|December 15, 2005
Local NGOs critical of donor/IMF policy directives
A new report by the Malawi Economic Justice Network (MEJN), a civil society organisation, questions the benefits of International Monetary Fund (IMF) and donor policy directives, noting that Malawi's poor remain marginalised. 'The Impact of the Poverty Reduction and Growth Facility on Social Services in Malawi' was compiled with the support of Norwegian Church Aid and commissioned by the African Forum and Network on Debt Development (AFRODAD). According to MEJN, there was a need for the IMF and other donor partners who subscribe to the fiscal position of the Fund to begin considering the Malawi government as an equal partner whose views and models had also to be taken into serious consideration.
Rafiq Hajat, executive director of the Blantyre-based Institute for Policy Interaction, echoed MEJN's concerns by stressing that there were numerous policy adjustments for the past years, as agreed with the donors. The people were now poorer than they had been in the past 12 years. There is massive poverty today because of some of the conditions donors. He added that most of the state-owned enterprises in Malawi had been privatised on the recommendation of donors, "but when you look at the benefits one would ask, 'who has benefited from the privatisation of state companies'?"

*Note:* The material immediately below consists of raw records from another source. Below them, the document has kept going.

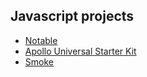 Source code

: ## Javascript projects

- [Notable](https://github.com/fabiospampinato/notable)
- [Apollo Universal Starter Kit](https://github.com/sysgears/apollo-universal-starter-kit)
- [Smoke](https://github.com/sinclairzx81/smoke)
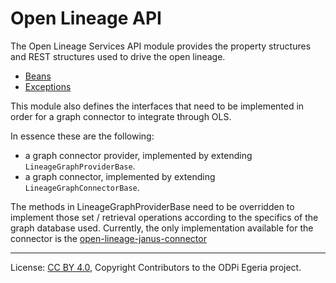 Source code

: <!-- SPDX-License-Identifier: CC-BY-4.0 -->
<!-- Copyright Contributors to the ODPi Egeria project. -->

# Open Lineage API

The Open Lineage Services API  module provides the property structures and
REST structures used to drive the open lineage.

- [Beans](docs/beans/README.md)
- [Exceptions](docs/exceptions/REAMDE.md)

This module also defines the interfaces that need to be implemented in order for a graph connector to integrate through OLS.

In essence these are the following:

- a graph connector provider, implemented by extending `LineageGraphProviderBase`.
- a graph connector, implemented by extending `LineageGraphConnectorBase`.

The methods in LineageGraphProviderBase need to be overridden to implement those set / retrieval operations according to the specifics of 
the graph database used. 
Currently, the only implementation available for the connector is the
[open-lineage-janus-connector](../../../adapters/open-connectors/governance-daemon-connectors/open-lineage-connectors/open-lineage-janus-connector/README.md)


----
License: [CC BY 4.0](https://creativecommons.org/licenses/by/4.0/),
Copyright Contributors to the ODPi Egeria project. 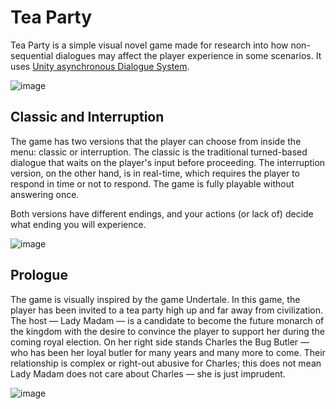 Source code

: # Tea Party

Tea Party is a simple visual novel game made for research into how non-sequential dialogues may affect the player experience in some scenarios. It uses [Unity asynchronous Dialogue System](https://github.com/Celezt/UnityAsyncDialogueSystem).

![image](https://github.com/Celezt/TeaParty/assets/59172226/e23b7460-c13b-4503-b8dc-ad68547ffb52)

## Classic and Interruption

The game has two versions that the player can choose from inside the menu: classic or interruption. The classic is the traditional turned-based dialogue that waits on the player's input before proceeding. The interruption version, on the other hand, is in real-time, which requires the player to respond in time or not to respond. The game is fully playable without answering once.

Both versions have different endings, and your actions (or lack of) decide what ending you will experience.

![image](https://github.com/Celezt/TeaParty/assets/59172226/21cabe35-fd02-4aef-aa89-c79220038c6c)

## Prologue

The game is visually inspired by the game Undertale. In this game, the player has been invited to a tea party high up and far away from civilization. The host — Lady Madam — is a candidate to become the future monarch of the kingdom with the desire to convince the player to support her during the coming royal election. On her right side stands Charles the Bug Butler — who has been her loyal butler for many years and many more to come. Their relationship is complex or right-out abusive for Charles; this does not mean Lady Madam does not care about Charles — she is just imprudent.

![image](https://github.com/Celezt/TeaParty/assets/59172226/3af12999-5c48-48f4-b7ed-8acb45010b34)
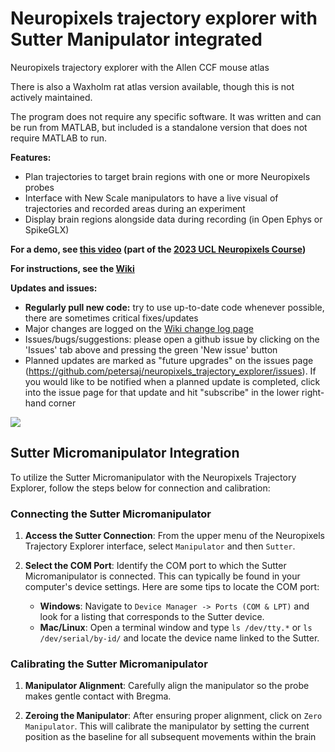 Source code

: 
# Neuropixels trajectory explorer with Sutter Manipulator integrated
Neuropixels trajectory explorer with the Allen CCF mouse atlas 

There is also a Waxholm rat atlas version available, though this is not actively maintained.

The program does not require any specific software. It was written and can be run from MATLAB, but included is a standalone version that does not require MATLAB to run.

**Features:**
  * Plan trajectories to target brain regions with one or more Neuropixels probes
  * Interface with New Scale manipulators to have a live visual of trajectories and recorded areas during an experiment
  * Display brain regions alongside data during recording (in Open Ephys or SpikeGLX)

**For a demo, see [this video](https://www.youtube.com/watch?v=54VHDqzowwY&ab_channel=MatteoCarandini) (part of the [2023 UCL Neuropixels Course](https://www.ucl.ac.uk/neuropixels/training/2023-neuropixels-course))**


**For instructions, see the [Wiki](https://github.com/petersaj/neuropixels_trajectory_explorer/wiki)**

**Updates and issues:**
  * **Regularly pull new code:** try to use up-to-date code whenever possible, there are sometimes critical fixes/updates
  * Major changes are logged on the [Wiki change log page](https://github.com/petersaj/neuropixels_trajectory_explorer/wiki/Major-change-log)
  * Issues/bugs/suggestions: please open a github issue by clicking on the 'Issues' tab above and pressing the green 'New issue' button
  * Planned updates are marked as "future upgrades" on the issues page (https://github.com/petersaj/neuropixels_trajectory_explorer/issues). If you would like to be notified when a planned update is completed, click into the issue page for that update and hit "subscribe" in the lower right-hand corner

![](https://github.com/petersaj/neuropixels_trajectory_explorer/blob/main/wiki/example_trajectory/1.png)

## Sutter Micromanipulator Integration

To utilize the Sutter Micromanipulator with the Neuropixels Trajectory Explorer, follow the steps below for connection and calibration:

### Connecting the Sutter Micromanipulator

1. **Access the Sutter Connection**: From the upper menu of the Neuropixels Trajectory Explorer interface, select `Manipulator` and then `Sutter`.

2. **Select the COM Port**: 
   Identify the COM port to which the Sutter Micromanipulator is connected. This can typically be found in your computer's device settings. Here are some tips to locate the COM port:
   - **Windows**: Navigate to `Device Manager -> Ports (COM & LPT)` and look for a listing that corresponds to the Sutter device.
   - **Mac/Linux**: Open a terminal window and type `ls /dev/tty.*` or `ls /dev/serial/by-id/` and locate the device name linked to the Sutter.

### Calibrating the Sutter Micromanipulator

1. **Manipulator Alignment**: Carefully align the manipulator so the probe makes gentle contact with Bregma.

2. **Zeroing the Manipulator**: After ensuring proper alignment, click on `Zero Manipulator`. This will calibrate the manipulator by setting the current position as the baseline for all subsequent movements within the brain
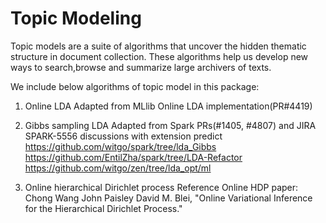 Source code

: # Topic Modeling
Topic models are a suite of algorithms that uncover the hidden thematic structure in document collection. These algorithms help us develop new ways to search,browse and summarize large archivers of texts.

We include below algorithms of topic model in this package:
1) Online LDA
   Adapted from MLlib Online LDA implementation(PR#4419)

2) Gibbs sampling LDA
   Adapted from Spark PRs(#1405, #4807) and JIRA SPARK-5556 discussions with extension predict
   https://github.com/witgo/spark/tree/lda_Gibbs
   https://github.com/EntilZha/spark/tree/LDA-Refactor
   https://github.com/witgo/zen/tree/lda_opt/ml

3) Online hierarchical Dirichlet process
   Reference Online HDP paper: 
    Chong Wang John Paisley David M. Blei, "Online Variational Inference for the Hierarchical Dirichlet Process." 
      
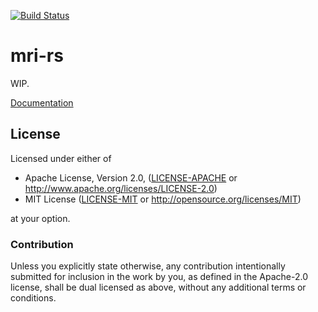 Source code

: [![Build Status](https://travis-ci.org/stefan-k/mri-rs.svg?branch=master)](https://travis-ci.org/stefan-k/mri-rs)

# mri-rs

WIP.

[Documentation](https://stefan-k.github.io/mri-rs/mri/)


## License

Licensed under either of

  * Apache License, Version 2.0, ([LICENSE-APACHE](LICENSE-APACHE) or http://www.apache.org/licenses/LICENSE-2.0)
  * MIT License ([LICENSE-MIT](LICENSE-MIT) or http://opensource.org/licenses/MIT)

at your option.

### Contribution

Unless you explicitly state otherwise, any contribution intentionally submitted for inclusion in the work by you, as defined in the Apache-2.0 license, shall be dual licensed as above, without any additional terms or conditions.
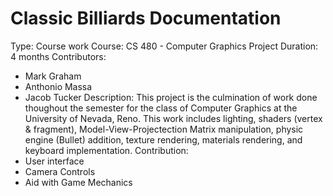 # Classic Billiards Documentation
Type: Course work
Course: CS 480 - Computer Graphics
Project Duration: 4 months
Contributors:
  - Mark Graham
  - Anthonio Massa
  - Jacob Tucker
Description: This project is the culmination of work done thoughout the semester for the class of Computer Graphics at the University of Nevada, Reno. This work includes lighting, shaders (vertex & fragment), Model-View-Projectection Matrix manipulation, physic engine (Bullet) addition, texture rendering, materials rendering, and keyboard implementation.
Contribution:
  - User interface
  - Camera Controls
  - Aid with Game Mechanics
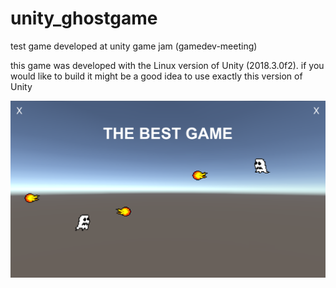 # unity_ghostgame
test game developed at unity game jam (gamedev-meeting)


this game was developed with the Linux version of Unity (2018.3.0f2).
if you would like to build it might be a good idea to use exactly this version of Unity

![Screenshot](/screenshot.png?raw=true "Screenshot")

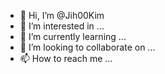 - 👋 Hi, I’m @Jih00Kim
- 👀 I’m interested in ...
- 🌱 I’m currently learning ...
- 💞️ I’m looking to collaborate on ...
- 📫 How to reach me ...

<!---
Jih00Kim/Jih00Kim is a ✨ special ✨ repository because its `README.md` (this file) appears on your GitHub profile.
You can click the Preview link to take a look at your changes.
--->

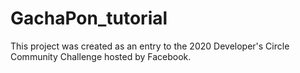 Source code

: # GachaPon_tutorial
This project was created as an entry to the 2020 Developer's Circle Community Challenge hosted by Facebook.
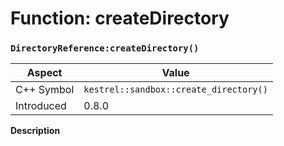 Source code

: 
# Function: createDirectory
### `DirectoryReference:createDirectory()`

| Aspect | Value |
| --- | --- |
| C++ Symbol | `kestrel::sandbox::create_directory()` |
| Introduced | 0.8.0 |

**Description**


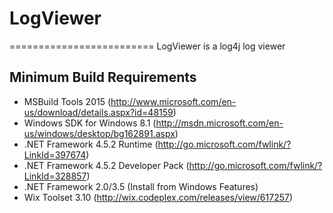 # LogViewer
=========================
LogViewer is a log4j log viewer

## Minimum Build Requirements

* MSBuild Tools 2015 (http://www.microsoft.com/en-us/download/details.aspx?id=48159)
* Windows SDK for Windows 8.1 (http://msdn.microsoft.com/en-us/windows/desktop/bg162891.aspx)
* .NET Framework 4.5.2 Runtime (http://go.microsoft.com/fwlink/?LinkId=397674)
* .NET Framework 4.5.2 Developer Pack (http://go.microsoft.com/fwlink/?LinkId=328857)
* .NET Framework 2.0/3.5 (Install from Windows Features)
* Wix Toolset 3.10 (http://wix.codeplex.com/releases/view/617257)
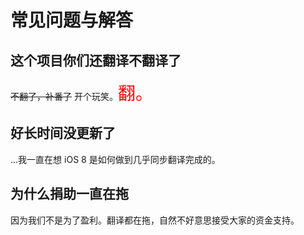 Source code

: # 常见问题与解答

## 这个项目你们还翻译不翻译了

<del>不翻了，补番了</del> 开个玩笑。<span style="color:red;font-size:2em;">翻。</span>

## 好长时间没更新了

...我一直在想 iOS 8 是如何做到几乎同步翻译完成的。

## 为什么捐助一直在拖

因为我们不是为了盈利。翻译都在拖，自然不好意思接受大家的资金支持。
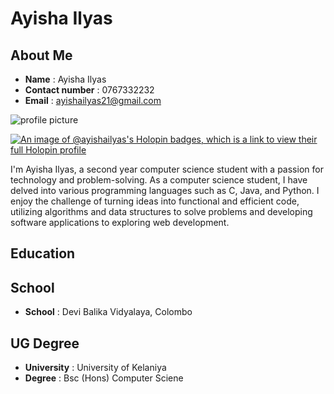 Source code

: # Ayisha Ilyas
## About Me


* **Name** : Ayisha Ilyas
* **Contact number** : 0767332232
* **Email** : ayishailyas21@gmail.com

![profile picture](https://avatars.githubusercontent.com/u/93942498?v=4)

[![An image of @ayishailyas's Holopin badges, which is a link to view their full Holopin profile](https://holopin.me/ayishailyas)](https://holopin.io/@ayishailyas)

I'm Ayisha Ilyas, a second year computer science student with a passion for technology and problem-solving. As a computer science student, I have delved into various programming languages such as C, Java, and Python. I enjoy the challenge of turning ideas into functional and efficient code, utilizing algorithms and data structures to solve problems and developing software applications to exploring web development.

## Education
## School
* **School** : Devi Balika Vidyalaya, Colombo

## UG Degree
* **University** : University of Kelaniya
* **Degree** : Bsc (Hons) Computer Sciene

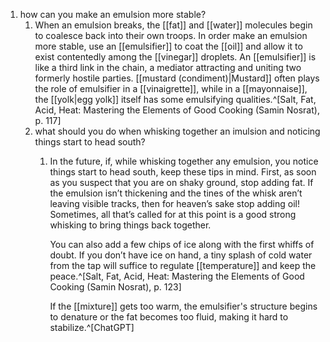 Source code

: 1. how can you make an emulsion more stable?
	1. When an emulsion breaks, the [[fat]] and [[water]] molecules begin to coalesce back into their own troops. In order make an emulsion more stable, use an [[emulsifier]] to coat the [[oil]] and allow it to exist contentedly among the [[vinegar]] droplets. An [[emulsifier]] is like a third link in the chain, a mediator attracting and uniting two formerly hostile parties. [[mustard (condiment)|Mustard]] often plays the role of emulsifier in a [[vinaigrette]], while in a [[mayonnaise]], the [[yolk|egg yolk]] itself has some emulsifying qualities.^[Salt, Fat, Acid, Heat: Mastering the Elements of Good Cooking (Samin Nosrat), p. 117]
	2. what should you do when whisking together an imulsion and noticing things start to head south?
		1. In the future, if, while whisking together any emulsion, you notice things start to head south, keep these tips in mind. First, as soon as you suspect that you are on shaky ground, stop adding fat. If the emulsion isn’t thickening and the tines of the whisk aren’t leaving visible tracks, then for heaven’s sake stop adding oil! Sometimes, all that’s called for at this point is a good strong whisking to bring things back together.
		   
		   You can also add a few chips of ice along with the first whiffs of doubt. If you don’t have ice on hand, a tiny splash of cold water from the tap will suffice to regulate [[temperature]] and keep the peace.^[Salt, Fat, Acid, Heat: Mastering the Elements of Good Cooking (Samin Nosrat), p. 123]
		   
		   If the [[mixture]] gets too warm, the emulsifier's structure begins to denature or the fat becomes too fluid, making it hard to stabilize.^[ChatGPT] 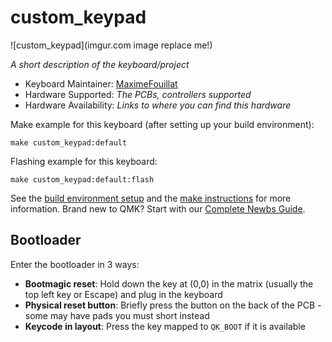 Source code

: # custom_keypad

![custom_keypad](imgur.com image replace me!)

*A short description of the keyboard/project*

* Keyboard Maintainer: [MaximeFouillat](https://github.com/MaximeFouillat)
* Hardware Supported: *The PCBs, controllers supported*
* Hardware Availability: *Links to where you can find this hardware*

Make example for this keyboard (after setting up your build environment):

    make custom_keypad:default

Flashing example for this keyboard:

    make custom_keypad:default:flash

See the [build environment setup](https://docs.qmk.fm/#/getting_started_build_tools) and the [make instructions](https://docs.qmk.fm/#/getting_started_make_guide) for more information. Brand new to QMK? Start with our [Complete Newbs Guide](https://docs.qmk.fm/#/newbs).

## Bootloader

Enter the bootloader in 3 ways:

* **Bootmagic reset**: Hold down the key at (0,0) in the matrix (usually the top left key or Escape) and plug in the keyboard
* **Physical reset button**: Briefly press the button on the back of the PCB - some may have pads you must short instead
* **Keycode in layout**: Press the key mapped to `QK_BOOT` if it is available
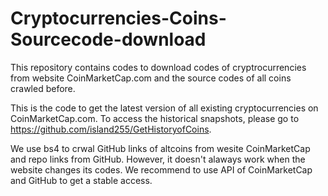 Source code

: # Cryptocurrencies-Coins-Sourcecode-download
This repository contains codes to download codes of cryptrocurrencies from website CoinMarketCap.com and the source codes of all coins crawled before. 

This is the code to get the latest version of all existing cryptocurrencies on CoinMarketCap.com. To access the historical snapshots, please go to https://github.com/island255/GetHistoryofCoins.

We use bs4 to crwal GitHub links of altcoins from wesite CoinMarketCap and repo links from GitHub. However, it doesn't alaways work when the website changes its codes. We recommend to use API of CoinMarketCap and GitHub to get a stable access.
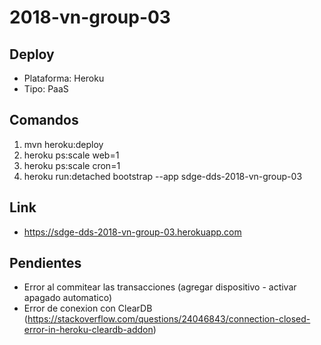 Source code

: # 2018-vn-group-03

## Deploy

* Plataforma: Heroku
* Tipo: PaaS

## Comandos

1. mvn heroku:deploy
2. heroku ps:scale web=1
3. heroku ps:scale cron=1
4. heroku run:detached bootstrap --app sdge-dds-2018-vn-group-03

## Link

* https://sdge-dds-2018-vn-group-03.herokuapp.com

## Pendientes

* Error al commitear las transacciones (agregar dispositivo - activar apagado automatico)
* Error de conexion con ClearDB (https://stackoverflow.com/questions/24046843/connection-closed-error-in-heroku-cleardb-addon) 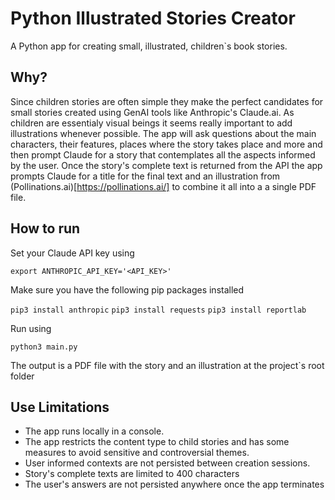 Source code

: # Python Illustrated Stories Creator
A Python app for creating small, illustrated, children`s book stories.

## Why?
Since children stories are often simple they make the perfect candidates for small stories created using GenAI tools like Anthropic's Claude.ai. As children are essentialy visual beings it seems really important to add illustrations whenever possible.
The app will ask questions about the main characters, their features, places where the story takes place and more and then prompt Claude for a story that contemplates all the aspects informed by the user. Once the story's complete text is returned from the API the app prompts Claude for a title for the final text and an illustration from (Pollinations.ai)[https://pollinations.ai/] to combine it all into a a single PDF file.

## How to run

Set your Claude API key using

`export ANTHROPIC_API_KEY='<API_KEY>'`

Make sure you have the following pip packages installed

`pip3 install anthropic`
`pip3 install requests`
`pip3 install reportlab`

Run using

`python3 main.py`

The output is a PDF file with the story and an illustration at the project`s root folder

## Use Limitations

- The app runs locally in a console.
- The app restricts the content type to child stories and has some measures to avoid sensitive and controversial themes.
- User informed contexts are not persisted between creation sessions.
- Story's complete texts are limited to 400 characters
- The user's answers are not persisted anywhere once the app terminates

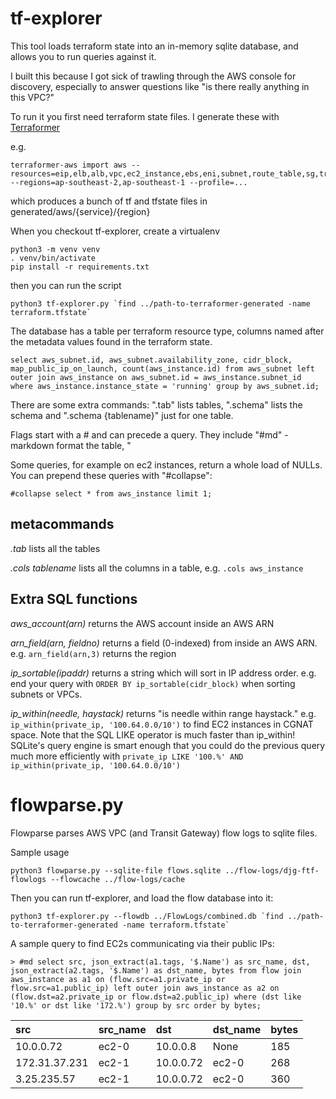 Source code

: tf-explorer
===========

This tool loads terraform state into an in-memory sqlite database, and allows you to run queries against it.

I built this because I got sick of trawling through the AWS console for discovery,
especially to answer questions like "is there really anything in this VPC?"

To run it you first need terraform state files.  I generate these with [Terraformer](https://github.com/GoogleCloudPlatform/terraformer/blob/master/docs/aws.md)

e.g.

    terraformer-aws import aws --resources=eip,elb,alb,vpc,ec2_instance,ebs,eni,subnet,route_table,sg,transit_gateway --regions=ap-southeast-2,ap-southeast-1 --profile=...

which produces a bunch of tf and tfstate files in generated/aws/{service}/{region}

When you checkout tf-explorer, create a virtualenv

    python3 -m venv venv
    . venv/bin/activate
    pip install -r requirements.txt

then you can run the script

    python3 tf-explorer.py `find ../path-to-terraformer-generated -name terraform.tfstate`

The database has a table per terraform resource type, columns named after the metadata values found in the terraform state.

    select aws_subnet.id, aws_subnet.availability_zone, cidr_block, map_public_ip_on_launch, count(aws_instance.id) from aws_subnet left outer join aws_instance on aws_subnet.id = aws_instance.subnet_id where aws_instance.instance_state = 'running' group by aws_subnet.id;

There are some extra commands: ".tab" lists tables, ".schema" lists the schema and ".schema {tablename}" just for one table.

Flags start with a # and can precede a query.  They include "#md" - markdown format the table, "

Some queries, for example on ec2 instances, return a whole load of NULLs.  You can prepend these queries with "#collapse":

    #collapse select * from aws_instance limit 1;

## metacommands

*.tab* lists all the tables

*.cols tablename* lists all the columns in a table, e.g. ``.cols aws_instance``

## Extra SQL functions

*aws_account(arn)* returns the AWS account inside an AWS ARN

*arn_field(arn, fieldno)* returns a field (0-indexed) from inside an AWS ARN.  e.g. ``arn_field(arn,3)`` returns the region

*ip_sortable(ipaddr)* returns a string which will sort in IP address order.  e.g. end your query with ``ORDER BY ip_sortable(cidr_block)`` when sorting subnets or VPCs.

*ip_within(needle, haystack)* returns "is needle within range haystack."  e.g. ``ip_within(private_ip, '100.64.0.0/10')`` to find EC2 instances in CGNAT space.  Note that the SQL LIKE operator is much faster than ip_within!  SQLite's query engine is smart enough that you could do the previous query much more efficiently with ``private_ip LIKE '100.%' AND ip_within(private_ip, '100.64.0.0/10')``

flowparse.py
============

Flowparse parses AWS VPC (and Transit Gateway) flow logs to sqlite files.

Sample usage

    python3 flowparse.py --sqlite-file flows.sqlite ../flow-logs/djg-ftf-flowlogs --flowcache ../flow-logs/cache

Then you can run tf-explorer, and load the flow database into it:

    python3 tf-explorer.py --flowdb ../FlowLogs/combined.db `find ../path-to-terraformer-generated -name terraform.tfstate`

A sample query to find EC2s communicating via their public IPs:

`> #md select src, json_extract(a1.tags, '$.Name') as src_name, dst, json_extract(a2.tags, '$.Name') as dst_name, bytes from flow join aws_instance as a1 on (flow.src=a1.private_ip or flow.src=a1.public_ip) left outer join aws_instance as a2 on (flow.dst=a2.private_ip or flow.dst=a2.public_ip) where (dst like '10.%' or dst like '172.%') group by src order by bytes;`

| src           | src_name | dst       | dst_name | bytes |
|:--------------|:---------|:----------|:---------|:------|
| 10.0.0.72     | ec2-0    | 10.0.0.8  | None     | 185   |
| 172.31.37.231 | ec2-1    | 10.0.0.72 | ec2-0    | 268   |
| 3.25.235.57   | ec2-1    | 10.0.0.72 | ec2-0    | 360   |
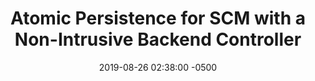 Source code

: ---
layout: paper-summary
title:  "Atomic Persistence for SCM with a Non-Intrusive Backend Controller"
date:   2019-08-26 02:38:00 -0500
categories: paper
paper_title: "Atomic Persistence for SCM with a Non-Intrusive Backend Controller"
paper_link: https://ieeexplore.ieee.org/abstract/document/7446055
paper_keyword: Logging; NVM; Memory Controller
paper_year: HPCA 2016
rw_set: 
htm_cd: 
htm_cr: 
version_mgmt: 
--- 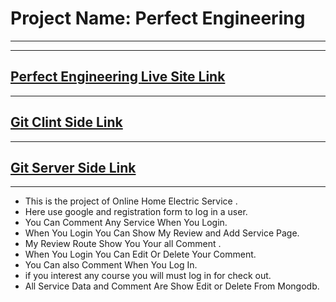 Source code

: # **Project Name: Perfect Engineering**
---
----
[Perfect Engineering Live Site Link](https://perfect-engineering.web.app/)
----
----
[Git Clint Side Link](https://github.com/Porgramming-Hero-web-course/b6a11-service-review-client-side-sakib036)
----

----
[Git Server Side Link ](https://github.com/Porgramming-Hero-web-course/b6a11-service-review-server-side-sakib036)
----

---
* This is the project of Online Home Electric Service .
* Here use google and registration form to log in a user.
* You Can Comment Any Service When You Login.
* When You Login You Can Show My Review and Add Service Page.
* My Review Route Show You Your all Comment .
* When You Login You Can Edit Or Delete Your Comment.
* You Can also Comment When You Log In.
* if you interest any course you will must log in for check out.
* All Service Data and Comment Are Show Edit or Delete From Mongodb. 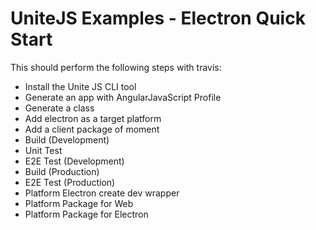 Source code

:# UniteJS Examples - Electron Quick Start

This should perform the following steps with travis:

* Install the Unite JS CLI tool
* Generate an app with AngularJavaScript Profile
* Generate a class
* Add electron as a target platform
* Add a client package of moment
* Build (Development)
* Unit Test
* E2E Test (Development)
* Build (Production)
* E2E Test (Production)
* Platform Electron create dev wrapper
* Platform Package for Web
* Platform Package for Electron
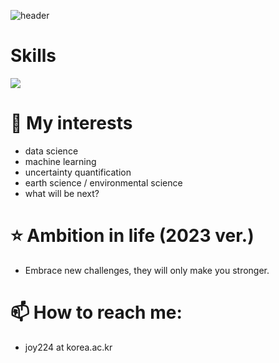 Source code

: ![header](https://capsule-render.vercel.app/api?type=waving&color=auto&height=300&section=header&text=Jung%20A%20Lim&fontSize=90&animation=fadeIn&fontAlignY=38)

# Skills
<img src="https://img.shields.io/badge/Python-3178C6?style=flat&logo=Python&logoColor=white"/>

# 💙 My interests 
- data science
- machine learning
- uncertainty quantification
- earth science / environmental science
- what will be next?

# ⭐ Ambition in life (2023 ver.)
- Embrace new challenges, they will only make you stronger.

# 📫 How to reach me: 
- joy224 at korea.ac.kr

IMF resident representative Thomas Baunsgaard noted that he disagreed with the report, but said that the document was still a draft, and views and comments were still being sought by the authors. Government officials did not wish to comment on the report. However, MEJN acting executive director Mavuto Bamusi said his organisation stood by the document.
During an IMF staff visit to Malawi in November as part of its quarterly assessment of the country's economic performance, the Fund said the government's economic policy was on track. In 2001 the IMF and other donors suspended economic aid to Malawi due to corruption, over-expenditure, and poor governance. Aid flows resumed after president Bingu wa Mutharika took office in 2004 and embarked on an anti-corruption drive that donors have praised. In its recommendations the MEJN report urged the Malawi government to free-up resources for social sector spending. "The government and IMF should not subject the poor and the vulnerable ... [to] lack of social protection, through agreement on privatisation of essential services and parastatals that are of strategic social interest to poor people in Malawi," MEJN said.